Demokrasi ala Partai Demokrat

Syamsuddin Haris | Opini | Kompas Cetak | 5 Maret 2010

Hiruk-pikuk politik di balik pengungkapan skandal penalangan Bank Century melalui pembentukan Panitia Khusus DPR tentang Hak Angket Bank Century usai sudah. Melalui pemungutan suara secara terbuka, Dewan Perwakilan Rakyat telah menyatakan sikapnya. Mengapa kubu Partai Demokrat kalah dan apa implikasi politik yang signifikan ke depan?
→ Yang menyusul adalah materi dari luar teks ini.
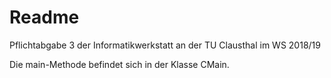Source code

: # Readme

Pflichtabgabe 3 der Informatikwerkstatt an der TU Clausthal im WS 2018/19

Die main-Methode befindet sich in der Klasse CMain.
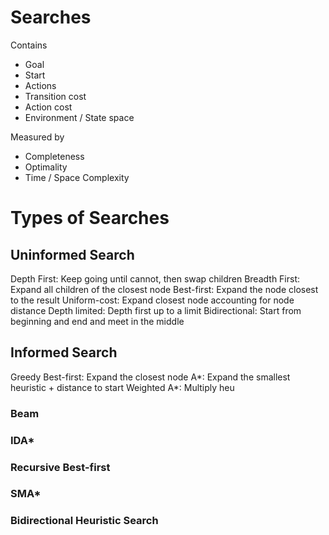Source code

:# Searches

Contains
- Goal
- Start
- Actions
- Transition cost
- Action cost
- Environment / State space

Measured by
- Completeness
- Optimality
- Time / Space Complexity

# Types of Searches

## Uninformed Search

Depth First: Keep going until cannot, then swap children
Breadth First: Expand all children of the closest node
Best-first: Expand the node closest to the result
Uniform-cost: Expand closest node accounting for node distance
Depth limited: Depth first up to a limit
Bidirectional: Start from beginning and end and meet in the middle

## Informed Search

Greedy Best-first: Expand the closest node
A\*: Expand the smallest heuristic + distance to start
Weighted A\*: Multiply heu

### Beam

### IDA\*

### Recursive Best-first

### SMA\*

### Bidirectional Heuristic Search
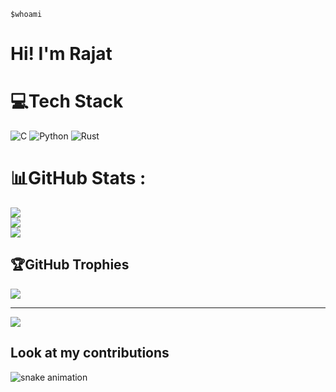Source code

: `$whoami` 
# Hi! I'm Rajat

# 💻Tech Stack
![C](https://img.shields.io/badge/c-%2300599C.svg?style=for-the-badge&logo=c&logoColor=white) ![Python](https://img.shields.io/badge/python-3670A0?style=for-the-badge&logo=python&logoColor=ffdd54) ![Rust](https://img.shields.io/badge/rust-%23000000.svg?style=for-the-badge&logo=rust&logoColor=white)
# 📊GitHub Stats :
![](https://github-readme-stats.vercel.app/api?username=ceaser008&theme=dark&hide_border=false&include_all_commits=false&count_private=false)<br/>
![](https://github-readme-streak-stats.herokuapp.com/?user=ceaser008&theme=dark&hide_border=false)<br/>
![](https://github-readme-stats.vercel.app/api/top-langs/?username=ceaser008&theme=dark&hide_border=false&include_all_commits=false&count_private=false&layout=compact)

## 🏆GitHub Trophies
![](https://github-trophies.vercel.app/?username=ceaser008&theme=radical&no-frame=false&no-bg=false&margin-w=4)

---
[![](https://visitcount.itsvg.in/api?id=ceaser008&icon=0&color=0)](https://visitcount.itsvg.in)

## Look at my contributions
![snake animation](https://github.com/ceaser008/ceaser008/blob/output/github-contribution-grid-snake2.svg)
Meski didahului akrobat politik memalukan, Rapat Paripurna DPR akhirnya menyatakan sikapnya terhadap skandal Century. Fraksi Partai Demokrat yang menjadi basis politik Presiden Susilo Bambang Yudhoyono harus menerima fakta bahwa mayoritas anggota DPR, yakni 325 orang dari 537 anggota yang hadir, menilai adanya penyimpangan dalam pemberian dana talangan kepada Bank Century sehing

Enam fraksi, yakni tiga dari partai politik koalisi (Partai Golkar, Partai Keadilan Sejahtera/PKS, dan Partai Persatuan Pembangunan/PPP) serta tiga parpol non-koalisi (PDI Perjuangan, Gerindra, dan Hanura), mendukung penilaian tersebut berhadapan dengan tiga parpol koalisi lainnya (Demokrat, Partai Amanat Nasional/PAN, dan Partai Kebangkitan Bangsa/PKB) yang menyatakan penalangan Century tidak bermasalah.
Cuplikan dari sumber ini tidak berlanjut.